You'll need to set three environment variables to connect to Snowflake.

* SNOWFLAKE_USER: your username in the Snowflake account that you're using with Tecton
* SNOWFLAKE_PASSWORD: your password in in the Snowflake account that you're using with Tecton
* SNOWFLAKE_ACCOUNT: the Snowflake account you're using with Tecton (takes the form \<SNOWFLAKE_ACCOUNT\>.snowflakecomputing.com

We recommend storing these environment variables in a file named `.env`

To create this file, uncomment the cell below or create it manually in the same directory as this notebook.

In [8]:
# %%writefile .env
# SNOWFLAKE_USER=<YOUR_SNOWFLAKE_USER>
# SNOWFLAKE_PASSWORD=<YOUR_SNOWFLAKE_PASSWORD>
# SNOWFLAKE_ACCOUNT=<SNOWFLAKE_ACCOUNT>

### 1.4) Import some packages and verify that Tecton is installed

✅ Run the cell below. It will infer the Snowflake credentials from the configuration you set earlier.

In [9]:
# Import Tecton and other libraries
import logging
import os
import tecton
from dotenv import load_dotenv
import pandas as pd
import snowflake.connector
from datetime import datetime, timedelta
from pprint import pprint

load_dotenv()  # take environment variables from .env.
logging.getLogger('snowflake.connector').setLevel(logging.WARNING)
logging.getLogger('snowflake.snowpark').setLevel(logging.WARNING)

connection_parameters = {
    "user": os.environ['SNOWFLAKE_USER'],
    "password": os.environ['SNOWFLAKE_PASSWORD'],
    "account": os.environ['SNOWFLAKE_ACCOUNT'],
    "warehouse": "TRIAL_WAREHOUSE",
    # Database and schema are required to create various temporary objects by tecton
    "database": "TECTON",
    "schema": "PUBLIC",
}
conn = snowflake.connector.connect(**connection_parameters)
tecton.snowflake_context.set_connection(conn) # Tecton will use this Snowflake connection for all interactive queries


# Quick helper function to query snowflake from a notebook
# Make sure to replace with the appropriate connection details for your own account
def query_snowflake(query):
    df = conn.cursor().execute(query).fetch_pandas_all()
    return df

tecton.version.summary()

Version: 0.4.0b22
Git Commit: e7486661deb9d2d8cb26bbddecc3f9201197323e
Build Datetime: 2022-04-14T18:22:37


## 2) Interact with Tecton
Your Tecton account has been seeded with data and some example features that you can use to test out Tecton.

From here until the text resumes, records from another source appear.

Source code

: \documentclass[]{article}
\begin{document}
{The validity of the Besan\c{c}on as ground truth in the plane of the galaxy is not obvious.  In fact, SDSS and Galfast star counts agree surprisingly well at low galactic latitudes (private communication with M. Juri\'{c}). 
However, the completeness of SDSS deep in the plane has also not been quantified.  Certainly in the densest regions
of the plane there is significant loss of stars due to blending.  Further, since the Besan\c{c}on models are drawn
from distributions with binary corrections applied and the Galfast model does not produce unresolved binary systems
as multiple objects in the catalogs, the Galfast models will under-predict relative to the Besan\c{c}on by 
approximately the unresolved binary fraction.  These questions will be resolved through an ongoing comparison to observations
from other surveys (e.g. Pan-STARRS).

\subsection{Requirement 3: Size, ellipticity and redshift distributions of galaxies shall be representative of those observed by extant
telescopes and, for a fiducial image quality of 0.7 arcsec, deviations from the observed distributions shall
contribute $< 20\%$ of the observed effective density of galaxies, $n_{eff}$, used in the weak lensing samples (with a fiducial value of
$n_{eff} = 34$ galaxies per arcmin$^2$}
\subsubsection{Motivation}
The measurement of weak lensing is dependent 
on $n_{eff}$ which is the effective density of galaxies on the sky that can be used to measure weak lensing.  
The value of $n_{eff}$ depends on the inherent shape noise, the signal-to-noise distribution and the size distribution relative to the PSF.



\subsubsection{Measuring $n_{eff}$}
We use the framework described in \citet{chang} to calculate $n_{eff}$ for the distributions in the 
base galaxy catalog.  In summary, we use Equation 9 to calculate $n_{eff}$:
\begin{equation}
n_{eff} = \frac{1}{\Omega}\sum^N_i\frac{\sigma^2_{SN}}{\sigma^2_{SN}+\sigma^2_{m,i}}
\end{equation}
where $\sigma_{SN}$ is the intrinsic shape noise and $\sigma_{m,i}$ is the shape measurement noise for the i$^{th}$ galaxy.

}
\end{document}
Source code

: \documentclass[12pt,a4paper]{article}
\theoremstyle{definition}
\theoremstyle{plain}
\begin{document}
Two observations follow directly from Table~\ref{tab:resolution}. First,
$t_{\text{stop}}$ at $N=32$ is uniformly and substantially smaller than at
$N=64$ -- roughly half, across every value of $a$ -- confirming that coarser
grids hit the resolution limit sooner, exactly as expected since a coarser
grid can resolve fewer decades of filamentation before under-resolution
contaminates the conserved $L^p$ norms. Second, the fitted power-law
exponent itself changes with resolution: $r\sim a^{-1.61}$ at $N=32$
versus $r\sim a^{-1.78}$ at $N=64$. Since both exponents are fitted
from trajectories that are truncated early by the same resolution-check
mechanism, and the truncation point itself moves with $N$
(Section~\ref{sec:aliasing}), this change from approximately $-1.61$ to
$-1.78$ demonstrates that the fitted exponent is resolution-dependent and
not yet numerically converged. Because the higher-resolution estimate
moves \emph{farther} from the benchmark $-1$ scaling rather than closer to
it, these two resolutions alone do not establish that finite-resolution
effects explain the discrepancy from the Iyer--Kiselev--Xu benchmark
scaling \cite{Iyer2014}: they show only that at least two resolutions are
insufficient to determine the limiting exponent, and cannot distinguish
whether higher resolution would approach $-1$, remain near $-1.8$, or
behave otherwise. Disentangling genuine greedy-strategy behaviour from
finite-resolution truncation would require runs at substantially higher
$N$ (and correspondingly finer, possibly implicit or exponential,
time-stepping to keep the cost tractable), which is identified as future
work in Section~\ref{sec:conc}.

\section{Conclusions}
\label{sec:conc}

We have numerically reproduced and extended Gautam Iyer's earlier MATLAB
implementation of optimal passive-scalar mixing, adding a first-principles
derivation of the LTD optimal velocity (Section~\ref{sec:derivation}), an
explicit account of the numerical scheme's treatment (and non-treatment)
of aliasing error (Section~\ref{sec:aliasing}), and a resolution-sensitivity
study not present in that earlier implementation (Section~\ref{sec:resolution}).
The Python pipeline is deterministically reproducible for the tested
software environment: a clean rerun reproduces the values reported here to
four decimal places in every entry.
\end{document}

First, you can explore some of the raw data that has been connected to Tecton -- historical transactions.  You'll notice we first select the [Tecton workspace](https://docs.tecton.ai/overviews/workspaces.html) `prod`, which contains the objects we want to fetch.


In [10]:
# Get the "transactions" data source from Snowflake, and display a summary of the data source.
ws = tecton.get_workspace('prod')
ds = ws.get_data_source('transactions')
ds.summary()

Unnamed: 0,Unnamed: 1
Name,transactions
Workspace,prod
Description,
Created At,2022-04-13 23:23:44 UTC
Owner,
Last Modified By,david@tecton.ai
Family,
Source Filename,data_sources/transactions.py
Tags,{}
Batch Data Source,Type Snowflake URL Database TECTON_DEMO_DATA Schema FRAUD_DEMO


### 2.1) Preview the raw data from the data source

In [11]:
transactions_query = '''
SELECT 
    *
FROM 
    TECTON_DEMO_DATA.FRAUD_DEMO.TRANSACTIONS 
ORDER BY TIMESTAMP DESC
LIMIT 50
'''
transactions = query_snowflake(transactions_query)
transactions.head(5)

Unnamed: 0,USER_ID,TRANSACTION_ID,CATEGORY,AMT,IS_FRAUD,MERCHANT,MERCH_LAT,MERCH_LONG,TIMESTAMP
0,user_884240387242,4514e656ed504fa972829d662cfe82e8,food_dining,79.53,0,fraud_Zboncak LLC,29.363853,-82.849269,2022-04-15 19:18:45.498749
1,user_459842889956,198b2a199c6faaa73c3065423c614540,gas_transport,77.96,0,"fraud_Olson, Becker and Koch",40.571016,-97.360469,2022-04-15 19:18:43.881500
2,user_461615966685,285225af223c2ddafd51a3e3ca907444,food_dining,61.62,0,"fraud_Turner, Ziemann and Lehner",35.778243,-88.354864,2022-04-15 19:18:40.480535
3,user_499975010057,ee63cd81a62cc557094b751bcdd1dbf0,grocery_pos,110.28,0,fraud_Auer-Mosciski,40.272594,-75.064409,2022-04-15 19:18:37.213254
4,user_644787199786,ec9a569a1a0102ff1cd3f48d7f990b35,misc_pos,6.08,0,fraud_McCullough LLC,27.056076,-81.490004,2022-04-15 19:18:34.963195


### 2.2) Tecton Feature Views

In Tecton, features are registered as [Feature Views](https://docs.tecton.ai/overviews/framework/feature_views/feature_views.html). These views contain all of the information needed to transform raw data from data sources into features.
 
Feature Views can make feature data available in two places:
* Offline: You can retrieve historical feature values using [time travel](https://www.tecton.ai/blog/time-travel-in-ml/).
* Online: You can retrieve current feature values in real time via Tecton's [real-time serving API](https://docs.tecton.ai/examples/fetch-real-time-features.html).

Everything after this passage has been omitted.